▽
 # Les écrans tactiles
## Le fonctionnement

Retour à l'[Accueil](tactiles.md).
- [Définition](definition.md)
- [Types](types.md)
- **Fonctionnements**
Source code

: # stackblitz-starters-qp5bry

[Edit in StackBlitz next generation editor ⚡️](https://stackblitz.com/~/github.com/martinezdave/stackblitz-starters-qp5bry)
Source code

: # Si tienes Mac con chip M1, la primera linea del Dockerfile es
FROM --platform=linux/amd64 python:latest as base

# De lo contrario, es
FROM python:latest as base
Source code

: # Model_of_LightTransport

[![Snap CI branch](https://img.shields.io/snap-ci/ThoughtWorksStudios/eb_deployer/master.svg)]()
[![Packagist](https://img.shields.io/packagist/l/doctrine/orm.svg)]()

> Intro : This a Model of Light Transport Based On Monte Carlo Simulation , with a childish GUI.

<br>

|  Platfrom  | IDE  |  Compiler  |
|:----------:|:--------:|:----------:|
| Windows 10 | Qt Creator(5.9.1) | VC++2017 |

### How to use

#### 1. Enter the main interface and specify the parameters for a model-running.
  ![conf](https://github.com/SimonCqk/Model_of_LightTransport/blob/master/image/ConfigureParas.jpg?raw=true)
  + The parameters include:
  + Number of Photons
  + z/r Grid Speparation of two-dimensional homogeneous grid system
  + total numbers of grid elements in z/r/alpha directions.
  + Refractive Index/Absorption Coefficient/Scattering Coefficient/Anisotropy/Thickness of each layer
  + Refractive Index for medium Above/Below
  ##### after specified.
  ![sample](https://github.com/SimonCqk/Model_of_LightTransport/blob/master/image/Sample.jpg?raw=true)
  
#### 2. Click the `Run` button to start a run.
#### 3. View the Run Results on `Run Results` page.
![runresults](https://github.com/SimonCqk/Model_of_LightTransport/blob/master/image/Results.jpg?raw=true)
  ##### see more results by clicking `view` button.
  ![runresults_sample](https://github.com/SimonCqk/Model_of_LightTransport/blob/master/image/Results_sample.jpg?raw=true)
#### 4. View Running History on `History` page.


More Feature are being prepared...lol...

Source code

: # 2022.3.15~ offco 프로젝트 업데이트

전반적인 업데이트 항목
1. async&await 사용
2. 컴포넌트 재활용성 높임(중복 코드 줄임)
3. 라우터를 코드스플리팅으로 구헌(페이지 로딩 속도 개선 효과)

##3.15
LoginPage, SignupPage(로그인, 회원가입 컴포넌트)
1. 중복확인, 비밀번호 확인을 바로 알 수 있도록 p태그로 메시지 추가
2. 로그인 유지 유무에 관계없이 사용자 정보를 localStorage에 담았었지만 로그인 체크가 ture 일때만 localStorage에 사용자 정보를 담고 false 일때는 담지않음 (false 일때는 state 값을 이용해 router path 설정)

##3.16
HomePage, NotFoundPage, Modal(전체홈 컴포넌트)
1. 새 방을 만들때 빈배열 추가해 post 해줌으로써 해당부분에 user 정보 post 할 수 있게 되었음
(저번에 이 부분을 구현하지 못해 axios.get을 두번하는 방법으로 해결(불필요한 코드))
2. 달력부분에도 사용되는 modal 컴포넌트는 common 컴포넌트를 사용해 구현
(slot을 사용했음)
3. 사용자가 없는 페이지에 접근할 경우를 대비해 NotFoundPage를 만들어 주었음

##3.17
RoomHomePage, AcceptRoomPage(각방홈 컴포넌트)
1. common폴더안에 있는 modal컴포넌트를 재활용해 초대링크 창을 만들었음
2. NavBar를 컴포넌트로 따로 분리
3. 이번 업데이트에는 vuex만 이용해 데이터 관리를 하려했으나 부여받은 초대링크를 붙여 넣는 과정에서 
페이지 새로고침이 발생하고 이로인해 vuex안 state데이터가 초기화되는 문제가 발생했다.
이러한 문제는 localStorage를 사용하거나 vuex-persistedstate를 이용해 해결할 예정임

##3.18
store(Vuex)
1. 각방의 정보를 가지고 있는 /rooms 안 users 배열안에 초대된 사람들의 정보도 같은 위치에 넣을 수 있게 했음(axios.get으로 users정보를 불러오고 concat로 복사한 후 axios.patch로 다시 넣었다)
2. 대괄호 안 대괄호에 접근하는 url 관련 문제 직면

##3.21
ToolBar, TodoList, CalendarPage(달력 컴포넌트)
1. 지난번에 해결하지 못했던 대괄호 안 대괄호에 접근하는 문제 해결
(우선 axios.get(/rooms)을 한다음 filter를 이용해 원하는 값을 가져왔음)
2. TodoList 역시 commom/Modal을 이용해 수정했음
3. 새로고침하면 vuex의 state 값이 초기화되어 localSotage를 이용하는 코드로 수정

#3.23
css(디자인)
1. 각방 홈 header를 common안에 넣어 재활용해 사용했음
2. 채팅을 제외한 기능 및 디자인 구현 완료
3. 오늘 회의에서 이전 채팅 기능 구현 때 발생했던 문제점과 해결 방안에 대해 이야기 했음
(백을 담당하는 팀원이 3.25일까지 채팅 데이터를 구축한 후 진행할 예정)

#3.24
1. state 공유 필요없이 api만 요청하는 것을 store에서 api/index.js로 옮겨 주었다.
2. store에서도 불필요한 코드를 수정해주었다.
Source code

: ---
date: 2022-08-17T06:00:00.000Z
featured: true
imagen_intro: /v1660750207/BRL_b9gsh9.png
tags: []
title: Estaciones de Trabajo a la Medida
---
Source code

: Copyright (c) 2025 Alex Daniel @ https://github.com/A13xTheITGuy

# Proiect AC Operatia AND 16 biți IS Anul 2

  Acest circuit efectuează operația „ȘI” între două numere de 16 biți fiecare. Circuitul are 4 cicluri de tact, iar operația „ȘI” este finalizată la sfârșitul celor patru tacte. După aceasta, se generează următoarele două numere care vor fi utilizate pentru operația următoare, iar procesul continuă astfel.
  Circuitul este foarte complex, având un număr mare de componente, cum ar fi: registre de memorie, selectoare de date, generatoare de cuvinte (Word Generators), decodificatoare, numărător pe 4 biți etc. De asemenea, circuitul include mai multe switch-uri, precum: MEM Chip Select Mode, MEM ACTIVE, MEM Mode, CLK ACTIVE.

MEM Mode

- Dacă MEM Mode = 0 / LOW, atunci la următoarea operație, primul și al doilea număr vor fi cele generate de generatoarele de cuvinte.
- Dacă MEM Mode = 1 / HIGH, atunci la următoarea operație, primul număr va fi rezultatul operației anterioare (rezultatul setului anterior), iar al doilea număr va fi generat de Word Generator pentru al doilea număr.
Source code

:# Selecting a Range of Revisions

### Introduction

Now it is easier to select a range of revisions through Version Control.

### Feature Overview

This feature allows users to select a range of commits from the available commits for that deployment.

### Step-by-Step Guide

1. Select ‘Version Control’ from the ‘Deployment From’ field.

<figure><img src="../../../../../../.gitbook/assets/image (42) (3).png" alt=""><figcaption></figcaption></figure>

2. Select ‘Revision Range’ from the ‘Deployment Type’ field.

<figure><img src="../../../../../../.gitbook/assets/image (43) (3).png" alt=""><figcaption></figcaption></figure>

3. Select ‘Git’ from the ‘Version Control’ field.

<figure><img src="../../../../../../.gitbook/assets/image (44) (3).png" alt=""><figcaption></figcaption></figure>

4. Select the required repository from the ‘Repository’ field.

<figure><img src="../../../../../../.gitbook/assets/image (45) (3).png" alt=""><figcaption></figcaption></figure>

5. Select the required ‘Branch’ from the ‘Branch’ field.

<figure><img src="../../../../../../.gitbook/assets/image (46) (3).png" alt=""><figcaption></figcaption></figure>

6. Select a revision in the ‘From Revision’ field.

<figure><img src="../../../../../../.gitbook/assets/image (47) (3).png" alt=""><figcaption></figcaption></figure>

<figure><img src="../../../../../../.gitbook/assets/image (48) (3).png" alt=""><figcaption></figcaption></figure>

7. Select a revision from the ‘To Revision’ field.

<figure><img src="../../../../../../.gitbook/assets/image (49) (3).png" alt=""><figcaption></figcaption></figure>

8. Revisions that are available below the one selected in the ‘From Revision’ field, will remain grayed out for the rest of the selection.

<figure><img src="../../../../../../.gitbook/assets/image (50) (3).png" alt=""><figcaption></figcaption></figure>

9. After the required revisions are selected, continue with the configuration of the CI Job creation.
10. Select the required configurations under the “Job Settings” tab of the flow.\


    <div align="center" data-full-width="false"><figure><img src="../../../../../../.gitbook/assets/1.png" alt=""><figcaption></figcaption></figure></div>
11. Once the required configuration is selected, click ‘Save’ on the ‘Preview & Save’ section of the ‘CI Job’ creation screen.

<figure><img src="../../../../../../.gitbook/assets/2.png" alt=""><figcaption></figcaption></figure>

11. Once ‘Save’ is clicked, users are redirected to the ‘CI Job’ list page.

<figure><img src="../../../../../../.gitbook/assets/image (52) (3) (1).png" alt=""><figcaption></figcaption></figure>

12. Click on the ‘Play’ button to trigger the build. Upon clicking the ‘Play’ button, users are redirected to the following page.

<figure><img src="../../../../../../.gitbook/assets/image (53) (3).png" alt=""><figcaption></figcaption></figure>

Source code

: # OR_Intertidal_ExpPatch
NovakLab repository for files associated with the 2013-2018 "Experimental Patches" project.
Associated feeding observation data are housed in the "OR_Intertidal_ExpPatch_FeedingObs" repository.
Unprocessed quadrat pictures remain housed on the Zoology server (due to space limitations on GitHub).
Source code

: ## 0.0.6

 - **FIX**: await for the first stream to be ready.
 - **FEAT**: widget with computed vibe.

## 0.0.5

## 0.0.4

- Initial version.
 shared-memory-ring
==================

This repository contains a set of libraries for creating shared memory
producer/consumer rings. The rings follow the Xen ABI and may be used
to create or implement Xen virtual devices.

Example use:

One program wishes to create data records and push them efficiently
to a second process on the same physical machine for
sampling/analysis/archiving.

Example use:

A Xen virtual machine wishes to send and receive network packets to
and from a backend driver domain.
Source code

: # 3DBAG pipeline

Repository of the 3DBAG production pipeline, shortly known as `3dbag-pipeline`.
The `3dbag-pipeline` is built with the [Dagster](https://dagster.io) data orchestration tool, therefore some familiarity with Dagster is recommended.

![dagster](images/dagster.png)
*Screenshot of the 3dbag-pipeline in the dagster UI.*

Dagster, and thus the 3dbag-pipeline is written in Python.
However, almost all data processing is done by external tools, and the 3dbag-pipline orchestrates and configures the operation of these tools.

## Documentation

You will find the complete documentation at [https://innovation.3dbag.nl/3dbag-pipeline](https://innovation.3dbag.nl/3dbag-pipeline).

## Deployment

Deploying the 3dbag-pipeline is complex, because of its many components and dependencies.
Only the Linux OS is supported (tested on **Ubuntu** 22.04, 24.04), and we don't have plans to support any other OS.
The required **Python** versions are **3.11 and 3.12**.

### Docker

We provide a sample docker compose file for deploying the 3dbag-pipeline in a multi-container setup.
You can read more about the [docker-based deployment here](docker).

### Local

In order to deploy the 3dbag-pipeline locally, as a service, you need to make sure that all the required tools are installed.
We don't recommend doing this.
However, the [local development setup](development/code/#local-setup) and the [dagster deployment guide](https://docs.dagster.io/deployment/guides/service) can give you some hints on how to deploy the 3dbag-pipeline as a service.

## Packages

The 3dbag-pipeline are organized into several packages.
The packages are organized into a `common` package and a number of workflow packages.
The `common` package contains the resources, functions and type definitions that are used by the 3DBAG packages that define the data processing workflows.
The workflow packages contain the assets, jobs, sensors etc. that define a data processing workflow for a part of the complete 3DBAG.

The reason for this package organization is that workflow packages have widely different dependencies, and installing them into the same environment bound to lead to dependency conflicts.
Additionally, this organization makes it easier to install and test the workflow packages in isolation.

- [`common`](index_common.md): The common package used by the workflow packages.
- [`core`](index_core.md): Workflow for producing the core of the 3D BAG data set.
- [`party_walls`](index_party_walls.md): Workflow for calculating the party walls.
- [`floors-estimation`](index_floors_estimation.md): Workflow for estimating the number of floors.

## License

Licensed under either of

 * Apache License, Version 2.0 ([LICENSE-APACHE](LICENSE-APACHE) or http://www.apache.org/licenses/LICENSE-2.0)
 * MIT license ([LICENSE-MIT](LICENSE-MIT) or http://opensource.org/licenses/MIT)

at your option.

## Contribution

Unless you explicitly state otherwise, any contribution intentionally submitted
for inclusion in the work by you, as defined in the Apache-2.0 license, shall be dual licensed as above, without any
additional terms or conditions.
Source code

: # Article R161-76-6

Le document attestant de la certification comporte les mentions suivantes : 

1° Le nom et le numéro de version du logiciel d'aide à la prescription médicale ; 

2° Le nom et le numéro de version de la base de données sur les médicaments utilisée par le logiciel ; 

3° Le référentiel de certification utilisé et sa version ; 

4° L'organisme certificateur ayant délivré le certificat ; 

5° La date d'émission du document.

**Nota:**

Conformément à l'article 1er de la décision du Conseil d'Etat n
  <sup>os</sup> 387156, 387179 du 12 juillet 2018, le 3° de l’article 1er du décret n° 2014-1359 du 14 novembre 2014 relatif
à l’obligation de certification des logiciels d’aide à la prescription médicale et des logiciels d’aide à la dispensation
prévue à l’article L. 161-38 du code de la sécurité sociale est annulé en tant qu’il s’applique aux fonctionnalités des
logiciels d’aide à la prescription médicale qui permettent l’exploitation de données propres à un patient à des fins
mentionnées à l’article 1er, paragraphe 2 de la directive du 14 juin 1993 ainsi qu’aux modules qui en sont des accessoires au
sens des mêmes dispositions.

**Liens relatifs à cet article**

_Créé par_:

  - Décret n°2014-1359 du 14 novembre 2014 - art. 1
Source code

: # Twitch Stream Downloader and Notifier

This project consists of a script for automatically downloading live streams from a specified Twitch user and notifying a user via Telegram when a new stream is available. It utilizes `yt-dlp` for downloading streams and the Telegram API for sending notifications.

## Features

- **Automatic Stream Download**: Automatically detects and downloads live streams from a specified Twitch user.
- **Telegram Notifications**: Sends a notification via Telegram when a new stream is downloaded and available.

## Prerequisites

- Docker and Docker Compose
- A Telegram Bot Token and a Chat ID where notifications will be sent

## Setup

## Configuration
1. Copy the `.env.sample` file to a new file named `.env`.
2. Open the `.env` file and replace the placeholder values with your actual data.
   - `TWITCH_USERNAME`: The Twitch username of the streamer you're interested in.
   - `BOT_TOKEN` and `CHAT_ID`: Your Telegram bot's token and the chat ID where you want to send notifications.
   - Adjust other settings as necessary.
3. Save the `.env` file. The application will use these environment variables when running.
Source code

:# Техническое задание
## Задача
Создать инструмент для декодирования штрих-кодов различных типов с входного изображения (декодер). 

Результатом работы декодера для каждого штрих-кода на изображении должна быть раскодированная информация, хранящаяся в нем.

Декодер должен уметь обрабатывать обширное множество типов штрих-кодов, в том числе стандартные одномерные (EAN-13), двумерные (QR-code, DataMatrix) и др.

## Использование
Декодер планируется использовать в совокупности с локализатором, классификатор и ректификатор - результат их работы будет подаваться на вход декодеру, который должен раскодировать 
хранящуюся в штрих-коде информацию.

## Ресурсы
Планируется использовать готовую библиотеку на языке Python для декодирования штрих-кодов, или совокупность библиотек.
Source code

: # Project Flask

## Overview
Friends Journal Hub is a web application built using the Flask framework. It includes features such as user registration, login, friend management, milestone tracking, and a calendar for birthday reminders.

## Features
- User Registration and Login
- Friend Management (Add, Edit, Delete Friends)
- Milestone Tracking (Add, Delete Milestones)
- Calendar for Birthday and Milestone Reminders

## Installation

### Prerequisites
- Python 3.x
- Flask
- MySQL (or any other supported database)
△
Word for word, reproduce the listing from its first line through the line that has "Creator(5.9.1) | VC++2017 |" in it, and go no further.

== Expected output ==
 # Les écrans tactiles
## Le fonctionnement

Retour à l'[Accueil](tactiles.md).
- [Définition](definition.md)
- [Types](types.md)
- **Fonctionnements**
Source code

: # stackblitz-starters-qp5bry

[Edit in StackBlitz next generation editor ⚡️](https://stackblitz.com/~/github.com/martinezdave/stackblitz-starters-qp5bry)
Source code

: # Si tienes Mac con chip M1, la primera linea del Dockerfile es
FROM --platform=linux/amd64 python:latest as base

# De lo contrario, es
FROM python:latest as base
Source code

: # Model_of_LightTransport

[![Snap CI branch](https://img.shields.io/snap-ci/ThoughtWorksStudios/eb_deployer/master.svg)]()
[![Packagist](https://img.shields.io/packagist/l/doctrine/orm.svg)]()

> Intro : This a Model of Light Transport Based On Monte Carlo Simulation , with a childish GUI.

<br>

|  Platfrom  | IDE  |  Compiler  |
|:----------:|:--------:|:----------:|
| Windows 10 | Qt Creator(5.9.1) | VC++2017 |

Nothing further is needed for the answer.